** Work to complete **
Every line that contains the word "model" should be copied from the records below.

(Data shown)

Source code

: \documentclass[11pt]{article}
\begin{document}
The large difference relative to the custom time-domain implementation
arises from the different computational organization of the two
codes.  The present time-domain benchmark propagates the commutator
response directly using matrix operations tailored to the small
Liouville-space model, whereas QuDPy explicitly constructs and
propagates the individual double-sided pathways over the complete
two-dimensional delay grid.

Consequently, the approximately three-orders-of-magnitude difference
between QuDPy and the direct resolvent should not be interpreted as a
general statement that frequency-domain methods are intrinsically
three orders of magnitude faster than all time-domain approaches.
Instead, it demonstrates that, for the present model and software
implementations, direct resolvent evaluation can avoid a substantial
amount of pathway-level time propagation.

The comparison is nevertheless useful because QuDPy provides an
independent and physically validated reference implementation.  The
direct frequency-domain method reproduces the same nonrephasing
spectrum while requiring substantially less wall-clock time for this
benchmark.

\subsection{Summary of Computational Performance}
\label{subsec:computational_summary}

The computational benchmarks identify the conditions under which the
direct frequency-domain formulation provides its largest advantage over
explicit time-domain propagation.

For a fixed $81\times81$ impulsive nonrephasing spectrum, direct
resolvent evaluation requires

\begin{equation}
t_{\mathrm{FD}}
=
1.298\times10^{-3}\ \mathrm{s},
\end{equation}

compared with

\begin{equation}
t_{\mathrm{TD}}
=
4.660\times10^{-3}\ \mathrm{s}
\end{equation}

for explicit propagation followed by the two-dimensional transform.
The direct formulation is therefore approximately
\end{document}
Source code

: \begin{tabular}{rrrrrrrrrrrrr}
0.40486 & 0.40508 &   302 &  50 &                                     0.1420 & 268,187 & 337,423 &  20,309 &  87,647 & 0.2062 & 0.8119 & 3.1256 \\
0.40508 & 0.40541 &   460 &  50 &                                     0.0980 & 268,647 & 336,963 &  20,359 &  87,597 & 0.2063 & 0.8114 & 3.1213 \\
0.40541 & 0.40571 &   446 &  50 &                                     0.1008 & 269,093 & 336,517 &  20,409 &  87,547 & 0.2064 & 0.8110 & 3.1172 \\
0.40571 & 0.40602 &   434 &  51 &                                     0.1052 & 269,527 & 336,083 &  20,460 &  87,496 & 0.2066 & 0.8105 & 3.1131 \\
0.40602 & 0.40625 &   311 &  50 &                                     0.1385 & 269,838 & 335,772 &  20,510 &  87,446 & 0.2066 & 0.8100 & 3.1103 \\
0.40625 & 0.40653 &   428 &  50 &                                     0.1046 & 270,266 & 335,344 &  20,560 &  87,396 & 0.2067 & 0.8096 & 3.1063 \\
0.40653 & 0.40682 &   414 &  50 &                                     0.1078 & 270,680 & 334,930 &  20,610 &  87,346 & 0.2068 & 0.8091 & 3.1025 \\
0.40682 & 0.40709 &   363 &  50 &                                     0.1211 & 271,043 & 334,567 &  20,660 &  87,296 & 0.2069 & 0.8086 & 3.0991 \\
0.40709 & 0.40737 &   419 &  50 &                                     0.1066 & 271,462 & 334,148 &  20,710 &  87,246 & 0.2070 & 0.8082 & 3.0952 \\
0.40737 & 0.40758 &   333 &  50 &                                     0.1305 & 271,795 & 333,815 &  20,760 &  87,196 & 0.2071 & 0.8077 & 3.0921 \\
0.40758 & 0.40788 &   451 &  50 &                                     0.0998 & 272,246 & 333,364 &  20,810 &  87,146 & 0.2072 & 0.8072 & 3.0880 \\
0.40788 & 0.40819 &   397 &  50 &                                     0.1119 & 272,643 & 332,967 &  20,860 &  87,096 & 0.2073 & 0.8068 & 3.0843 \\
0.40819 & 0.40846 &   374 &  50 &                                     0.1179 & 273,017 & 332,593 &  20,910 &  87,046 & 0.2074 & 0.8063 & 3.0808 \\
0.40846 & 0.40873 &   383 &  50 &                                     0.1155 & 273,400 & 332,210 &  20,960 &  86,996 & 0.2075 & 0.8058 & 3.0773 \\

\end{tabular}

(End Data shown)

** Written response **
Liouville-space model, whereas QuDPy explicitly constructs and
Instead, it demonstrates that, for the present model and software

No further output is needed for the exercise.